What is this great change that has been ushered in by the Greek voters and their government? What is the scope of this upheaval, which the so-called “institutions” are again attempting to undo? In a first step, it is imperative to forbid these “institutions” to turn us all into debtors. The Greek voters and their government conclude: we are innocent. They are returning the responsibility of the debts to the actual debtors: the “institutions” themselves, the financial markets, their governments, the corrupt elites – wherever and whoever they may be – and the logic that connects them all. The Greek message is clear: we are not paying your debt.
The second step of this great change is to turn the debt problem from a Greek (Spanish, Portuguese, …) problem into a European problem. Positively phrased: by rejecting responsibility for this great debt, Greek voters and their government are in turn demanding a democratic Europe. They are demanding a Europe that will grant all those who live here free and equal access to their rights and thus to social wealth. In contrast to this, the aim of the “institutions” and their clients is to subjugate all of Europe to a debt that can never be repaid.

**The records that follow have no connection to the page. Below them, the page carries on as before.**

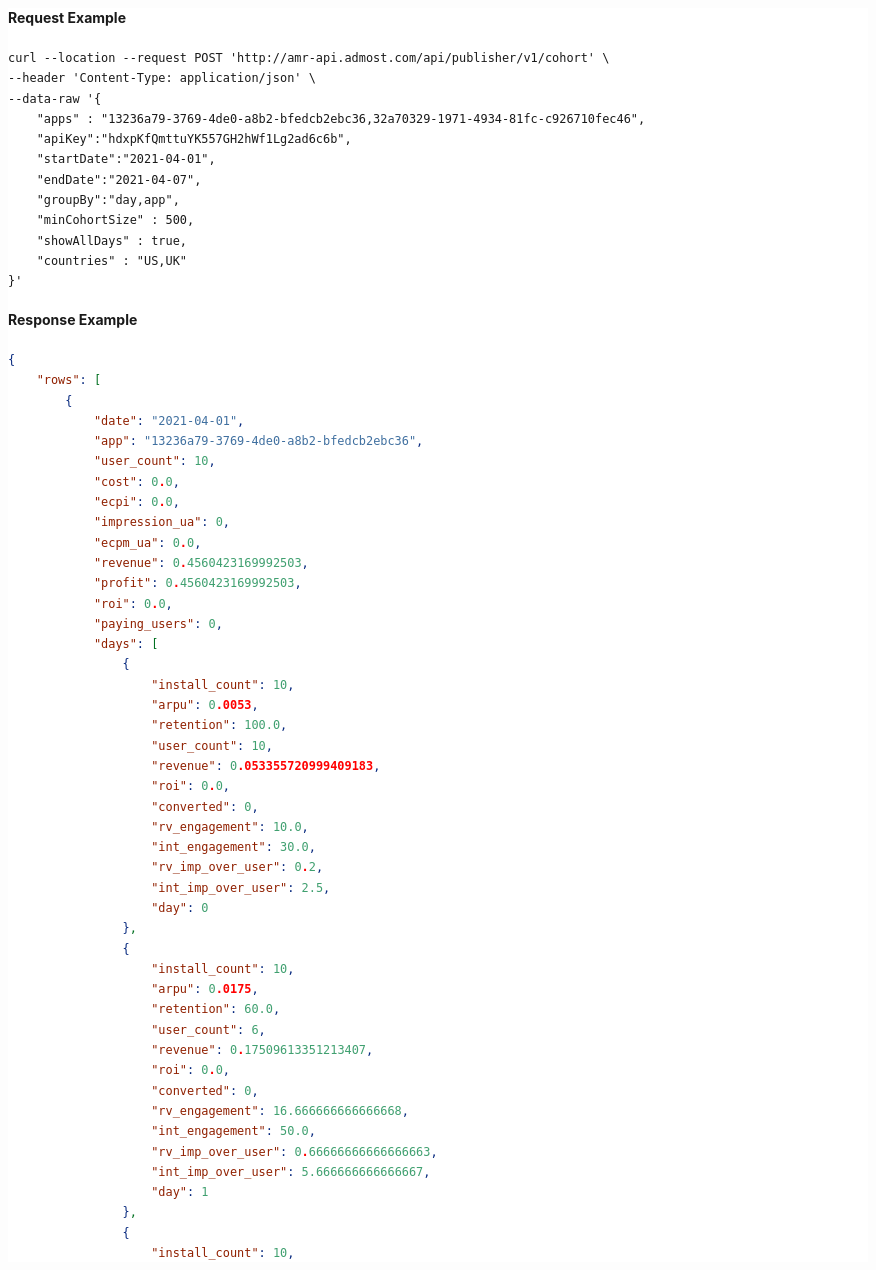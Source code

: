 #### Request Example
```text
curl --location --request POST 'http://amr-api.admost.com/api/publisher/v1/cohort' \
--header 'Content-Type: application/json' \
--data-raw '{
    "apps" : "13236a79-3769-4de0-a8b2-bfedcb2ebc36,32a70329-1971-4934-81fc-c926710fec46",
    "apiKey":"hdxpKfQmttuYK557GH2hWf1Lg2ad6c6b",
    "startDate":"2021-04-01",
    "endDate":"2021-04-07",
    "groupBy":"day,app",
    "minCohortSize" : 500,
    "showAllDays" : true,
    "countries" : "US,UK"
}'
```


#### Response Example
```json
{
    "rows": [
        {
            "date": "2021-04-01",
            "app": "13236a79-3769-4de0-a8b2-bfedcb2ebc36",
            "user_count": 10,
            "cost": 0.0,
            "ecpi": 0.0,
            "impression_ua": 0,
            "ecpm_ua": 0.0,
            "revenue": 0.4560423169992503,
            "profit": 0.4560423169992503,
            "roi": 0.0,
            "paying_users": 0,
            "days": [
                {
                    "install_count": 10,
                    "arpu": 0.0053,
                    "retention": 100.0,
                    "user_count": 10,
                    "revenue": 0.053355720999409183,
                    "roi": 0.0,
                    "converted": 0,
                    "rv_engagement": 10.0,
                    "int_engagement": 30.0,
                    "rv_imp_over_user": 0.2,
                    "int_imp_over_user": 2.5,
                    "day": 0
                },
                {
                    "install_count": 10,
                    "arpu": 0.0175,
                    "retention": 60.0,
                    "user_count": 6,
                    "revenue": 0.17509613351213407,
                    "roi": 0.0,
                    "converted": 0,
                    "rv_engagement": 16.666666666666668,
                    "int_engagement": 50.0,
                    "rv_imp_over_user": 0.66666666666666663,
                    "int_imp_over_user": 5.666666666666667,
                    "day": 1
                },
                {
                    "install_count": 10,
```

This subjugation is commonly referred to as “austerity”, and it pertains to a fetishized “in the black” financial policy. The rule of austerity wants to make us believe that we all – and with us democracy itself – is indebted to the economy. The political statement that goes along with this is that Europe is to continue to be subjugated to Germany. Therefore, the essential third step of the upheaval is to supersede the economy with political action and democracy.
Life cannot be calculated with a neat formula and a handy calculator. To be in solidarity with Greek voters and their government means nothing less than to show solidarity with a Europe in which democracy will from now on undergo a process of democratisation. Yet such a process cannot simply be the act of one government alone, and this constitutes the challenge we face. The Greek elections depict an aggregation of resistance that millions of people have carried to the streets and plazas of their cities for years, in Saloniki and elsewhere. The defence of this government, and the defence of democracy itself, will have to go down this same road.
Because the great upheaval that was initially ushered in by the Greek elections can only be a European upheaval, it can only be carried out on the streets and plazas of all of Europe. The Blockupy protests in Frankfurt on 18 March will be a first response in this manner. We call upon everyone to be involved. Not just the hour of the lord, but that of the people as well, approaches like a thief in the night.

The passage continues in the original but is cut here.